ExoMiner++: Enhanced Transit Classification and a New Vetting Catalog for 2-Minute TESS Data
Hamed Valizadegan, Miguel J. S. Martinho, Jon M. Jenkins, Joseph D. Twicken, Douglas A. Caldwell, Patrick Maynard, Hongbo Wei, William Zhong, Charles Yates, Sam Donald, Karen A. Collins, David Latham, Khalid Barkaoui, Michael L. Calkins, Kylee Carden, Nikita Chazov, Gilbert A. Esquerdo, Tristan Guillot, Vadim Krushinsky, Grzegorz Nowak, Benjamin V. Rackham, Amaury Triaud, Richard P. Schwarz, Denise Stephens, Chris Stockdale, Cristilyn N. Watkins, Francis P. Wilkin
TL;DR
ExoMiner++ advances transit signal classification for TESS 2-minute data by incorporating new diagnostic inputs (e.g., periodogram, flux trend, difference image, momentum dumps) and leveraging multi-source learning with Kepler data. The model architecture integrates multiple input branches and uses Savitzky-Golay detrending, uncertainty channels, and cross-validation ensembles to achieve high classification and ranking performance. A comprehensive vetting catalog is produced, labeling thousands of TCEs and identifying planet candidates and CTOIs, thereby prioritizing targets for follow-up and maximizing planet yield. The work also rigorously analyzes data-quality limitations in TESS data, compares against existing classifiers, and presents ablation studies to validate the contribution of each new branch, offering a path toward scalable automated validation of exoplanets.
Abstract
We present ExoMiner++, an enhanced deep learning model that builds on the success of ExoMiner to improve transit signal classification in 2-minute TESS data. ExoMiner++ incorporates additional diagnostic inputs, including periodogram, flux trend, difference image, unfolded flux, and spacecraft attitude control data, all of which are crucial for effectively distinguishing transit signals from more challenging sources of false positives. To further enhance performance, we leverage multi-source training by combining high-quality labeled data from the Kepler space telescope with TESS data. This approach mitigates the impact of TESS's noisier and more ambiguous labels.
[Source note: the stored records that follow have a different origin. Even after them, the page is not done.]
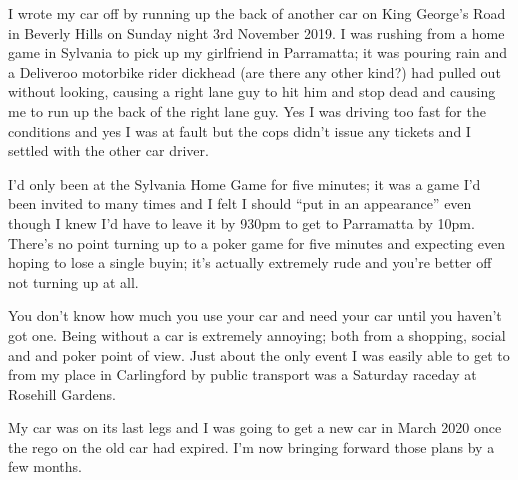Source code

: I wrote my car off by running up the back of another car on King
George's Road in Beverly Hills on Sunday night 3rd November 2019.
I was rushing from a home game in Sylvania to pick up my girlfriend in
Parramatta; it was pouring rain and a Deliveroo motorbike
rider dickhead (are there any other kind?) had pulled out without
looking, causing a right lane guy to hit him and stop dead and causing
me to run up the back of the right lane guy. Yes I was driving too
fast for the conditions and yes I was at fault but the cops didn't
issue any tickets and I settled with the other car driver.

I'd only been at the Sylvania Home Game for five minutes; it was a
game I'd been invited to many times and I felt I should ``put in an
appearance'' even though I knew I'd have to leave it by 930pm to get
to Parramatta by 10pm. There's no point turning up to a poker game for
five minutes and expecting even hoping to lose a single buyin; it's
actually extremely rude and you're better off not turning up at all.

You don't know how much you use your car and need your car until you
haven't got one. Being without a car is extremely annoying; both from
a shopping, social and and poker point of view. Just about the only
event I was easily able to get to from my place in Carlingford by
public transport was a Saturday raceday at Rosehill Gardens.

My car was on its last legs and I was going to get a new car in March
2020 once the rego on the old car had expired. I'm now bringing
forward those plans by a few months.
ExoMiner++ achieves high accuracy across various classification and ranking metrics, significantly narrowing the search space for follow-up investigations to confirm new planets. To serve the exoplanet community, we introduce new TESS catalog containing ExoMiner++ classifications and confidence scores for each transit signal. Among the 147,568 unlabeled TCEs, ExoMiner++ identifies 7,330 as planet candidates, with the remainder classified as false positives. These 7,330 planet candidates correspond to 1,868 existing TESS Objects of Interest (TOIs), 69 Community TESS Objects of Interest (CTOIs), and 50 newly introduced CTOIs. 1,797 out of the 2,506 TOIs previously labeled as planet candidates in ExoFOP are classified as planet candidates by ExoMiner++. This reduction in plausible candidates combined with the excellent ranking quality of ExoMiner++ allows the follow-up efforts to be focused on the most likely candidates, increasing the overall planet yield.